Please let me know if you have any problems with this script, or would like to see any features added or modified.

fivemack, to your point of:

Quote:

Originally Posted by fivemack

The 'classic' tN ECM bounds are from the rather flat bottom of an optimisation of run_time * probability_of_success_at_N_digits; it doesn't make all that much sense to use them as the only sample points when doing something more continuous, but since I needed to pick some sample points I thought I might as well use familiar ones. Maybe going to something more like powers of 10^(0.25) might work if we're doing the time-success tradeoff in a different way.

If you think my list of new B1 values is appropriate, we can generate as continuous a list of B1 values as you want.

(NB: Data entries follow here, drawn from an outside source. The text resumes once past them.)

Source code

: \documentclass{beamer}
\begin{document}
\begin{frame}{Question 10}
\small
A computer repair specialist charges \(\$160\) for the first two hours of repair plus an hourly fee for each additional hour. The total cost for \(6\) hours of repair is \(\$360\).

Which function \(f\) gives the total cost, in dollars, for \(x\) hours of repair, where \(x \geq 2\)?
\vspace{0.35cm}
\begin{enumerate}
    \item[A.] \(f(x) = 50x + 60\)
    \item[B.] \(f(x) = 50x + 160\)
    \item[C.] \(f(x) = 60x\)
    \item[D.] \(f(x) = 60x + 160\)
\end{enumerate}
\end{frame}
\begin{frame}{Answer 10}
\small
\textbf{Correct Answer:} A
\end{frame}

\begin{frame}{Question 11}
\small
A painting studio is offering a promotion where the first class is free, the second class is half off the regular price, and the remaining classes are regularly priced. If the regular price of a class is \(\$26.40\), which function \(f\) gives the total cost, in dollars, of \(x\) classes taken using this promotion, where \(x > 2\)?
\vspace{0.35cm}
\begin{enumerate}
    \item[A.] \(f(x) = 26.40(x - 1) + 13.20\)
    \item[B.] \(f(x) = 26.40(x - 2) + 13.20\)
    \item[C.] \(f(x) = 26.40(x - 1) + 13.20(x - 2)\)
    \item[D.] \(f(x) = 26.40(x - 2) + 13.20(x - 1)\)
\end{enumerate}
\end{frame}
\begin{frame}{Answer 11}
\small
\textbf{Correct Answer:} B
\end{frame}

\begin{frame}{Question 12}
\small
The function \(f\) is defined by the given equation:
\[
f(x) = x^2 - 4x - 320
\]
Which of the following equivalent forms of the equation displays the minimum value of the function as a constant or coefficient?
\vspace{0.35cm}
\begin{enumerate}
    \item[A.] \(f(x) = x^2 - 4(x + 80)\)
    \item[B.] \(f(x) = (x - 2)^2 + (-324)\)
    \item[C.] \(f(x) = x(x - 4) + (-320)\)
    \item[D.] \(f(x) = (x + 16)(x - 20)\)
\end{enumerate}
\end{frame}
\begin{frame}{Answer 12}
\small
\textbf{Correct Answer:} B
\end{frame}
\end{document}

We could generate B1 values for every digit, or every 0.1 digits, etc. With the formula B1 = 10^(digits/10 + 2.5), we could get a list like:

Code:

digits -    B1
    40 -  3.16e6
    41 -  3.98e6
    42 -  5.01e6
    43 -  6.30e6
    44 -  7.94e6
    45 - 10.00e6
...etc...

That way, we could just pick which "digit levels" to test (which can be either "for d in range(a,b)", or "for d in d_list") and then the formula will give us the corresponding B1 values to use. I was going to implement this in the program, but wanted to ask what you thought of it first.